As the curtain opened, the fans of the band made their way to the front of the stage to be greeted by the opening track from London, “Message.” The lyrics seemed to make sense more in this venue than they did on album. So many people were unsure of this band’s current existence that a wake-up call was definitely needed.
Touring as a four-piece, keyboard player Ian Baker elected to stay home and do his day job, Jesus Jones brought a more rock oriented set as opposed to the electronically based music they were known for in the past. This did little to hinder the band's ability to convey their songs in a fashion which appealed to the audience member.

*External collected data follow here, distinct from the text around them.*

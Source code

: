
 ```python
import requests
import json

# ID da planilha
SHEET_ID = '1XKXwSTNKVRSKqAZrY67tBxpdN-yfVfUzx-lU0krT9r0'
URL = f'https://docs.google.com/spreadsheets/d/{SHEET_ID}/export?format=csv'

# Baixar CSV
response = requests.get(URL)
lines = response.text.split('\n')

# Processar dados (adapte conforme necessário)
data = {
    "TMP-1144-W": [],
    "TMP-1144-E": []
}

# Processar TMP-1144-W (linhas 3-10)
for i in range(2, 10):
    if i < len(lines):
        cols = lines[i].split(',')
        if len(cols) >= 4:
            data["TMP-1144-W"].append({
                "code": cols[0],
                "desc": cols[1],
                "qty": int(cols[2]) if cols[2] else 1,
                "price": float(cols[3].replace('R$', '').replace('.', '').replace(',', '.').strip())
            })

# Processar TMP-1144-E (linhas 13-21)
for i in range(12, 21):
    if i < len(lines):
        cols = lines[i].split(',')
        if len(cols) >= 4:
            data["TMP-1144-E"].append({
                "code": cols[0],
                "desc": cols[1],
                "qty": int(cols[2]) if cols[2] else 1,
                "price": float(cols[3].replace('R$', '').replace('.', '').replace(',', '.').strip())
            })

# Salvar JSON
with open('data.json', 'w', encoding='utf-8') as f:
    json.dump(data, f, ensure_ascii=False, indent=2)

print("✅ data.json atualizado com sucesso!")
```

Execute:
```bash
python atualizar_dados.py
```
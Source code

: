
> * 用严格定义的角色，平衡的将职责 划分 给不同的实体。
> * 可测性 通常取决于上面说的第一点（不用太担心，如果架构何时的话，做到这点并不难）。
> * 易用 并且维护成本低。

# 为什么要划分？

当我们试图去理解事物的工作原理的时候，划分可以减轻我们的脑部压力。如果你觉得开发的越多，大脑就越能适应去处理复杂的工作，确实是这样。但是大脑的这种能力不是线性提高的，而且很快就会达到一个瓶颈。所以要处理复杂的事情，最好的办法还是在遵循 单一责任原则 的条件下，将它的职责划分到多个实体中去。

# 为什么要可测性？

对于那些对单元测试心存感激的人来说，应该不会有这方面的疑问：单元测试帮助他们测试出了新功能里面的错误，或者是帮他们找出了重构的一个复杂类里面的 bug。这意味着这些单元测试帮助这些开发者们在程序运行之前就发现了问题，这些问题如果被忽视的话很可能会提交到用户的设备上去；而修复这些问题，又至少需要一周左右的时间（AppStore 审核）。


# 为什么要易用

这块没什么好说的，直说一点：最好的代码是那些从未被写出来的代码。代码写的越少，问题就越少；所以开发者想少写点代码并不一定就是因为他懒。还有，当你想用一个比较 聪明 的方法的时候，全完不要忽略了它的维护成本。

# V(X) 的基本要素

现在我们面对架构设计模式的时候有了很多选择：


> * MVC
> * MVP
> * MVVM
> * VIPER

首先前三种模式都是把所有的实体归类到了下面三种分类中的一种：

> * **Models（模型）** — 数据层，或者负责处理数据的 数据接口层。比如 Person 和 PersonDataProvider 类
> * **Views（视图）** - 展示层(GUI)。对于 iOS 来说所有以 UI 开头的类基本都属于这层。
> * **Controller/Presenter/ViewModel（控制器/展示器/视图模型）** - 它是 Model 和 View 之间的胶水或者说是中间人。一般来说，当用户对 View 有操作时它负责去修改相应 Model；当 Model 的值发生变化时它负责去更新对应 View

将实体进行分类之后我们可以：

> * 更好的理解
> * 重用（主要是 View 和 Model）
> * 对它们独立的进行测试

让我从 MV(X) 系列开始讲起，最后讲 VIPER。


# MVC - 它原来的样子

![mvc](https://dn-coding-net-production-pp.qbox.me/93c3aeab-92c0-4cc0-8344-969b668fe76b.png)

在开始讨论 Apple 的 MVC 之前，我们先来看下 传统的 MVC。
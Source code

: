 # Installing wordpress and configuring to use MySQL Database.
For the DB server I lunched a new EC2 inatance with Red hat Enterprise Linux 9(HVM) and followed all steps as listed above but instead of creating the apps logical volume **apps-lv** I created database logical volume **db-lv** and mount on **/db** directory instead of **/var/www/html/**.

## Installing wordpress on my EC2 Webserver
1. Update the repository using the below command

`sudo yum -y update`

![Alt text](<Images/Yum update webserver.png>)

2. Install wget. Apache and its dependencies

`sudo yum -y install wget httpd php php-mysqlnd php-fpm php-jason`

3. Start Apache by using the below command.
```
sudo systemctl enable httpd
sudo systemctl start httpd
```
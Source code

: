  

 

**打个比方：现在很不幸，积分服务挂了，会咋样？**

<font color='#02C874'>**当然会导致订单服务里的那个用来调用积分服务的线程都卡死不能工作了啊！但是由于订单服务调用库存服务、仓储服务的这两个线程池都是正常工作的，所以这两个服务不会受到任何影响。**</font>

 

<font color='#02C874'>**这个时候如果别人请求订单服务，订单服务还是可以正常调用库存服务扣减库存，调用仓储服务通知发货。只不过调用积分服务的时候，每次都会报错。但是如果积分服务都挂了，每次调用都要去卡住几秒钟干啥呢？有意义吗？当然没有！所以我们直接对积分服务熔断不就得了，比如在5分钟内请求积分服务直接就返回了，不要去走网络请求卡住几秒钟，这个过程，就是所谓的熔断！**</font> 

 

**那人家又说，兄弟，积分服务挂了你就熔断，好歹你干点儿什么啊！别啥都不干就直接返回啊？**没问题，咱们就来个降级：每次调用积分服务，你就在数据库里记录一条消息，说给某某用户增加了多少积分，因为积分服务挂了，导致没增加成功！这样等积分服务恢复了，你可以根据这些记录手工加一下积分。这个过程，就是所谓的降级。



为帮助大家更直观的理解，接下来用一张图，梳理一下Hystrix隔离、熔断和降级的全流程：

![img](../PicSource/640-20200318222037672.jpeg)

Despite the poor turnout, the band looked happy to be playing. Vocalist/guitarist Mike Edwards took some time between songs to make jokes and introduce Darren the DAT Player, which took Baker’s spot on the tour as keyboard music provider.
Playing a blend of songs from their all their releases, Edwards and company went through their 17-song set in about 75 minutes. Jesus Jones shunned their last major label release, Perverse, for the most part to play a large portion of their debut Liquidizer. These songs fit the rock theme splendidly.
At one point in the set the band went through a track from each album. “Info Freak,” from Liquidizer, kicked it off and it progressed with “Nowhere Slow” from London, the crowd pleaser “Real, Real, Real” from Doubt and “Zeroes and Ones” from Perverse wound it down.
This section of the set demonstrated the seamless transition from past favorites to current offerings. The sound of this band remained in tact and the music flowed throughout the set. One could envision this band having a viable future as a 4-piece rock band.
Where most bands would have walked through a set, Jesus Jones played their best and gave everything to the people at the front of the stage. Bassist Alan Doughty dripped with sweat and bounced around like a rubber ball (except for a few shorts from his bass), Edwards and guitarist Jerry DeBorg played off each other well and drummer Tony Arthy kept everything together rather nicely.
This show could have used a few more people in the audience for the band's sake. However, when you're standing at the front of the stage, it doesn't matter if there are 10 or 10,000 people behind you, you just want to see a band play hard. Jesus Jones definitely played hard.